Parmi les évêques de France, Mgr Marc Aillet, à la tête du diocèse de Bayonne, Lescar et Oloron, rappelle, dans un entretien accordé à France catholique, qu’un parlementaire qui voterait cette loi serait, de facto, excommunié. Il n’y a rien là-dedans que de très normal : voter une loi qui s’oppose si manifestement à la doctrine de l’Église constitue, selon le vocabulaire du catéchisme, un péché mortel. La matière est grave, la connaissance de ce mal est entière et le consentement est plein. Et qui se trouve en état de péché mortel ne peut pas communier. C’est tout simple.

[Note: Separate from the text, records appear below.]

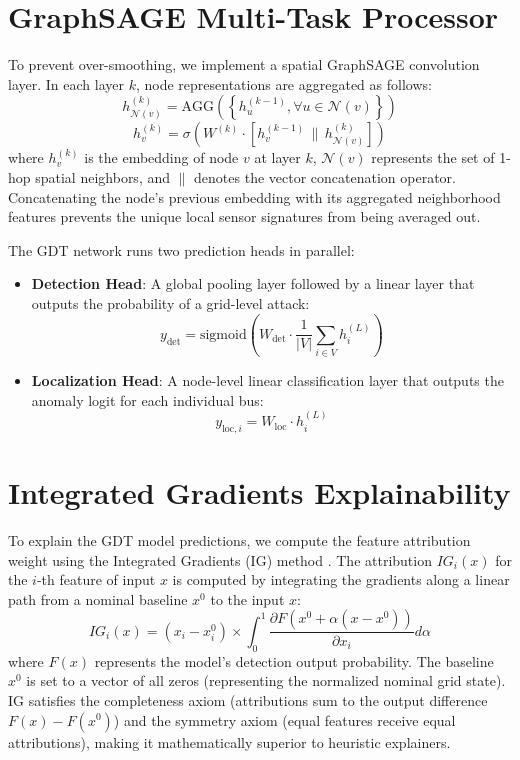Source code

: \documentclass[12pt,a4paper]{report}
\begin{document}
\section{GraphSAGE Multi-Task Processor}
To prevent over-smoothing, we implement a spatial GraphSAGE convolution layer. In each layer $k$, node representations are aggregated as follows:
\begin{equation}
h_{\mathcal{N}(v)}^{(k)} = \text{AGG}\left( \left\{ h_u^{(k-1)}, \forall u \in \mathcal{N}(v) \right\} \right)
\end{equation}
\begin{equation}
h_v^{(k)} = \sigma \left( W^{(k)} \cdot \left[ h_v^{(k-1)} \,\|\, h_{\mathcal{N}(v)}^{(k)} \right] \right)
\end{equation}
where $h_v^{(k)}$ is the embedding of node $v$ at layer $k$, $\mathcal{N}(v)$ represents the set of 1-hop spatial neighbors, and $\|$ denotes the vector concatenation operator. Concatenating the node's previous embedding with its aggregated neighborhood features prevents the unique local sensor signatures from being averaged out.

The GDT network runs two prediction heads in parallel:
\begin{itemize}
    \item \textbf{Detection Head}: A global pooling layer followed by a linear layer that outputs the probability of a grid-level attack:
    \def\mean{\text{mean}}
    \begin{equation}
    y_{\text{det}} = \text{sigmoid}\left( W_{\text{det}} \cdot \frac{1}{|V|} \sum_{i \in V} h_i^{(L)} \right)
    \end{equation}
    \item \textbf{Localization Head}: A node-level linear classification layer that outputs the anomaly logit for each individual bus:
    \begin{equation}
    y_{\text{loc}, i} = W_{\text{loc}} \cdot h_i^{(L)}
    \end{equation}
\end{itemize}

\section{Integrated Gradients Explainability}
To explain the GDT model predictions, we compute the feature attribution weight using the Integrated Gradients (IG) method \cite{b7}. The attribution $IG_i(x)$ for the $i$-th feature of input $x$ is computed by integrating the gradients along a linear path from a nominal baseline $x^0$ to the input $x$:
\begin{equation}
IG_i(x) = (x_i - x_i^0) \times \int_{0}^{1} \frac{\partial F(x^0 + \alpha(x - x^0))}{\partial x_i} d\alpha
\end{equation}
where $F(x)$ represents the model's detection output probability. The baseline $x^0$ is set to a vector of all zeros (representing the normalized nominal grid state). IG satisfies the completeness axiom (attributions sum to the output difference $F(x) - F(x^0)$) and the symmetry axiom (equal features receive equal attributions), making it mathematically superior to heuristic explainers.
\end{document}
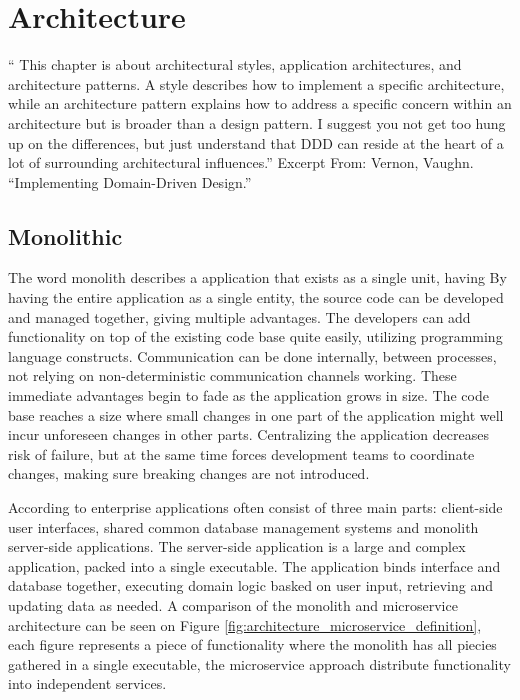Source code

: \chapter{Architecture}
\label{ch:architecture}

“ This chapter is about architectural styles, application architectures, and architecture patterns. A style describes how to implement a specific architecture, while an architecture pattern explains how to address a specific concern within an architecture but is broader than a design pattern. I suggest you not get too hung up on the differences, but just understand that DDD can reside at the heart of a lot of surrounding architectural influences.”
Excerpt From: Vernon, Vaughn. “Implementing Domain-Driven Design.”


\section{Monolithic}
The word monolith describes a application that exists as a single unit, having  By having the entire application as a single entity, the source code can be developed and managed together, giving multiple advantages\cite[p.~68]{long2017cloud}. The developers can add functionality on top of the existing code base quite easily, utilizing programming language constructs. Communication can be done internally, between processes, not relying on non-deterministic communication channels working. These immediate advantages begin to fade as the application grows in size. The code base reaches a size where small changes in one part of the application might well incur unforeseen changes in other parts. Centralizing the application decreases risk of failure, but at the same time forces development teams to coordinate changes, making sure breaking changes are not introduced\cite[p.~68]{long2017cloud}. 

According to \citeauthor{fowler2014microservices} enterprise applications often consist of three main parts: client-side user interfaces, shared common database management systems and monolith server-side applications. The server-side application is a large and complex application, packed into a single executable. The application binds interface and database together, executing domain logic basked on user input, retrieving and updating data as needed. A comparison of the monolith and microservice architecture can be seen on Figure \ref{fig:architecture_microservice_definition}, each figure represents a piece of functionality where the monolith has all piecies gathered in a single executable, the microservice approach distribute functionality into independent services.

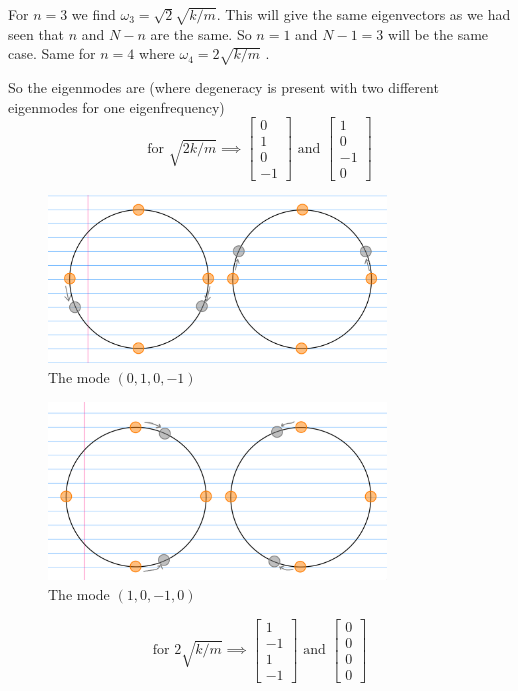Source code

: \documentclass[letter, 10pts]{article}
\begin{document}
For $n = 3$ we find $\omega_3 = \sqrt{2} \sqrt{k / m} $. This will give the same eigenvectors as we had seen that $n$ and $N - n$ are the same. So $n = 1$ and $N - 1 = 3$ will be the same case. Same for $n = 4$ where $\omega_4 = 2 \sqrt{k / m}  $ .

So the eigenmodes are (where degeneracy is present with two different eigenmodes for one eigenfrequency)
\[
	\text{for }  \sqrt{2 k / m}  \implies 
\begin{bmatrix} 0 \\ 1 \\ 0 \\ -1 \end{bmatrix} 
\text{ and }
	\begin{bmatrix} 1\\ 0 \\ -1 \\ 0 \end{bmatrix} 
\]
\begin{figure}[H]
	\centering
	\includegraphics[width=0.8\textwidth]{./ss/11/2.png}
	\caption{The mode $(0,1,0,-1)$}
	\label{fig:-ss-11-2-png}
\end{figure}
\begin{figure}[H]
	\centering
	\includegraphics[width=0.8\textwidth]{./ss/11/3.png}
	\caption{The mode $(1,0,-1,0)$}
	\label{fig:-ss-11-3-png}
\end{figure}
\[
\text{for } 2\sqrt{k / m}  \implies 
	\begin{bmatrix} 1\\ -1 \\ 1 \\ -1 \end{bmatrix} \text{ and }
\begin{bmatrix} 0 \\ 0 \\ 0 \\ 0 \end{bmatrix} 
\] 
\end{document}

Défilé des laïcards de plateau

Il n’en fallait pas davantage pour que tous les laïcards de plateaux télé tombent à bras raccourcis sur ce simple rappel, « à temps et à contretemps », d’une vérité qui, pour les catholiques, est intemporelle. Le plus rigolo, d’abord : Jean-Luc Romero, homme politique très engagé dans le « droit à mourir dans la dignité », et ce, depuis très longtemps. Ce brave homme s’est fendu d’une tribune dans laquelle il confond communion et absolution, entendant donc qu’un prêtre ne pourrait plus absoudre un parlementaire qui aurait voté cette loi. C’est méconnaître totalement l’abondance de la miséricorde divine. Dieu nous aime inconditionnellement ; c’est nous qui choisissons, quand nous péchons, de nous détourner de Lui. Et à tout péché miséricorde, comme dit le vieil adage : un député qui se repentirait sincèrement, en confession, de ce vote indigne recevrait évidemment l’absolution. Plus bête, encore : en affirmant que « l’État est chez lui, l’Église chez elle », M. Romero semble vouloir priver les évêques de France, qui sont pourtant des citoyens comme les autres, de leur liberté d’expression.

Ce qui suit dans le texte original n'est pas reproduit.